Investor ownership is influencing the condominium markets in key urban centers like Toronto, Vancouver, and other Ontario cities. Investors hold a significant presence among small condominium apartments in Toronto and Vancouver. In 2022, nearly two in five condominium apartments (38.9%) in the Toronto CMA were classified as investment properties, while 34.2% in the Vancouver CMA were also investment properties. Furthermore, some areas in Ontario exhibit a notably higher share of condominium apartments functioning as investment properties compared to traditional rental buildings.
Statistics Canada released data and insights on October 3, 2024, highlighting these trends, as well as their impacts on key metro markets, including shrinking condo sizes, pre-construction sales, tax-driven building classification practices, and investor-related impacts, which are shaping these markets.
Source: Statistics Canada
Pre-Construction and Decline in Unit Sizes
In the condominium market, developers rely on pre-construction sales to secure financing for their projects. Because investors are heavy buyers in pre-construction sales, their preferences play a significant role in determining what type of units get built. As a result, developers are tending to focus on smaller units, as investors perceive them to generate higher returns. Smaller units often bring in higher rent per square foot, making them more appealing for rental income purposes.
In Toronto, this preference for smaller units is becoming evident, with nearly two-thirds of units under 600 square feet owned by investors in 2022. In contrast, less than half of the larger, 800-square-foot units were owned by investors, emphasizing the trend toward smaller properties.
In Toronto, the median size of newly built units has shrunk dramatically, from 947 square feet in the 1990s to just 640 square feet for units constructed after 2016. Vancouver has experienced a similar trend, with unit sizes decreasing from 912 square feet in the 1990s to 790 square feet for newer units.
Source: Statistics Canada
Tax Incentives and Investor Ownership
Also noted in the Statistics Canada release, is that the historical presence of tax incentives has driven the increase in investor ownership in some Ontario cities. These incentives enabled large apartment buildings to face lower municipal tax rates if they were split into distinct condominium units, rather than being treated as a single rental property. This led to a higher number of condominium apartments being used as investment properties, particularly in cities like London, Windsor, and Kitchener-Cambridge-Waterloo.

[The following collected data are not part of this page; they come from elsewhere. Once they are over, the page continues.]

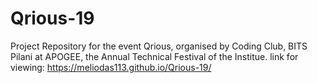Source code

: # Qrious-19
Project Repository for the event Qrious, organised by Coding Club, BITS Pilani at APOGEE, the Annual Technical Festival of the Institue.
link for viewing:  https://meliodas113.github.io/Qrious-19/
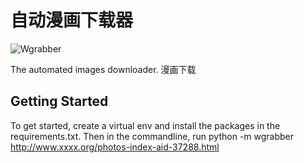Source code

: # 自动漫画下载器
![Wgrabber](https://github.com/qingwang237/Image_grabber_manga/workflows/Wgrabber/badge.svg?branch=master)


The automated images downloader.
漫画下载

## Getting Started

To get started, create a virtual env and install the packages in the requirements.txt.
Then in the commandline, run
python -m wgrabber http://www.xxxx.org/photos-index-aid-37288.html

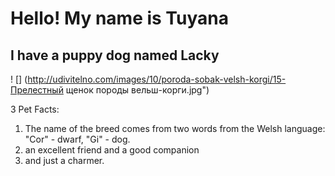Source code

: # Hello! My name is Tuyana

## I have a puppy dog named Lacky

! [] (http://udivitelno.com/images/10/poroda-sobak-velsh-korgi/15-Прелестный щенок породы вельш-корги.jpg")


3 Pet Facts:
1. The name of the breed comes from two words from the Welsh language: "Cor" - dwarf, "Gi" - dog.
2. an excellent friend and a good companion
3. and just a charmer.
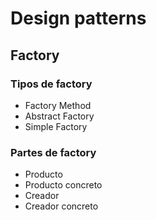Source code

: # Design patterns

## Factory

### Tipos de factory
 
- Factory Method
- Abstract Factory
- Simple Factory

### Partes de factory

- Producto
-  Producto concreto
-  Creador
-  Creador concreto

In 2022, 85.5% of condominium apartments in London were owned by investors, far surpassing the provincial average of 43.5%. Windsor saw a similar trend, with 64.4% of units owned by investors, while Kitchener-Cambridge-Waterloo had an investor ownership rate of 60.7%.
Source: Statistics Canada
However, this pattern changes when excluding entire condominium apartment buildings owned by a single investor. Without these large-scale investor-owned buildings, the share of investor-owned condominium apartments in these cities drops closer to the provincial average.
The phenomenon of classifying large apartment buildings as separate condominium apartments for tax benefits is not as prevalent in Toronto. The share of investor-owned condominium apartments in the Toronto Census Metropolitan Area (CMA) has remained stable, with approximately four in ten properties being investor-owned. The stability of investor ownership in Toronto contrasts with the higher rates seen in some other Ontario cities.
Vancouver has followed similar trends to Toronto when it comes to investor ownership. The market continues to see strong investor interest, particularly in smaller condominium units. This reflects a broader pattern seen across both cities, where developers have responded to investor demand by building more compact living spaces.